WHAT DO YOU MEAN THERE AIN’T NO QUANTITY CLAUSE?

To return to the issue of scale. Delivering and producing a movie is relatively easy. Size complicates. Always does. To deliver many films—films of a reputable size, with reputable buzz, according to a regular schedule, maintaining a reliable profit—is a thornier game.

Anybody who trains with weights—or “lifts,” to use the purer term—knows that there’s qualitatively no difference in heavy and lighter weights. It’s a matter of quantity. But as a wise man once said, quantity has a quality all its own. Netflix aims for content, but growing up and growing large is a whole other league of trouble. When you hoist hundreds of pounds above your head, the consequences for injury and damage are so much greater, movement takes longer, and posture is more important. And so it is with companies.
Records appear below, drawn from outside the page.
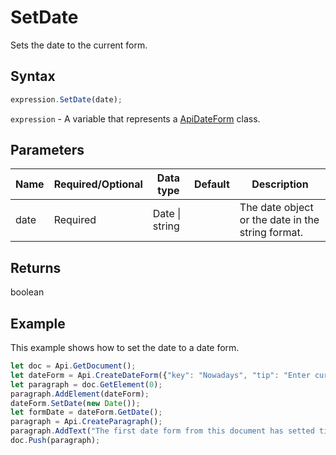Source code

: # SetDate

Sets the date to the current form.

## Syntax

```javascript
expression.SetDate(date);
```

`expression` - A variable that represents a [ApiDateForm](../ApiDateForm.md) class.

## Parameters

| **Name** | **Required/Optional** | **Data type** | **Default** | **Description** |
| ------------- | ------------- | ------------- | ------------- | ------------- |
| date | Required | Date \| string |  | The date object or the date in the string format. |

## Returns

boolean

## Example

This example shows how to set the date to a date form.

```javascript editor-docx
let doc = Api.GetDocument();
let dateForm = Api.CreateDateForm({"key": "Nowadays", "tip": "Enter current date", "required": true, "placeholder": "Your date here", "format": "mm.dd.yyyy", "lang": "en-US"});
let paragraph = doc.GetElement(0);
paragraph.AddElement(dateForm);
dateForm.SetDate(new Date());
let formDate = dateForm.GetDate();
paragraph = Api.CreateParagraph();
paragraph.AddText("The first date form from this document has setted time: " + formDate.toString());
doc.Push(paragraph);
```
Why do you think Disney has been so careful not to get into streaming? Why haven’t they lined America with their cinematic plumbing? They tried, in a way, when they bought ABC. But being both a content and a delivery company is a curious labyrinth, even for an old, wise company like the House of Mouse. Being online means being very watchful. You don’t have to spend a lot of money to be Netflix (or Netflix’s replacement), you just have to be very precise. A diving falcon, gifted with the power of flight by way of hollow bones, hits only with gravity’s aid, but strikes true, at the back of the neck. Disney must do the same. They will try to do the same.

Onlookers imagine that Netflix and Disney are as peerless as the stars, and unchangeable; they set the course, and the rest of us must follow. In reality, they are as subject to the whims of the public and the market as the guy with a street cart.

Like Germany and Russia, Netflix and Disney tend to have designs on the other. The Walt Disney Corporation aims to stream, and our friends at Netflix are architecting up their own programming. In the world of entertainment, vertical integration—owning every step in the process—is a real possibility. But the nature of expansion raises real questions about what entertainment companies do, and what they should do. We are moving closer to a world in which content and delivery are the same. These two companies—both so eager to own two steps of the assembly line—suggest what is coming.

There was a time when Hollywood studios owned the motion-picture house of America; in fact, they had a monopoly on the joints. That fact shaped, for better or worse, the nature of movies during the early part of the Twentieth Century. The courts smashed that monopoly, and the whole abundance of postwar filmdom bucket-spilled out from that single stroke. And here we are, in a new field of play.

Combining the development and delivery of moving pictures will have a similar effect in the Twenty-First. The audience stays the same. The material remains roughly unchanged: captured images of a world. But behind the preservation of motion are continual motions of preservation: and they are far more interesting than anything that was ever seen on the screen, large or small.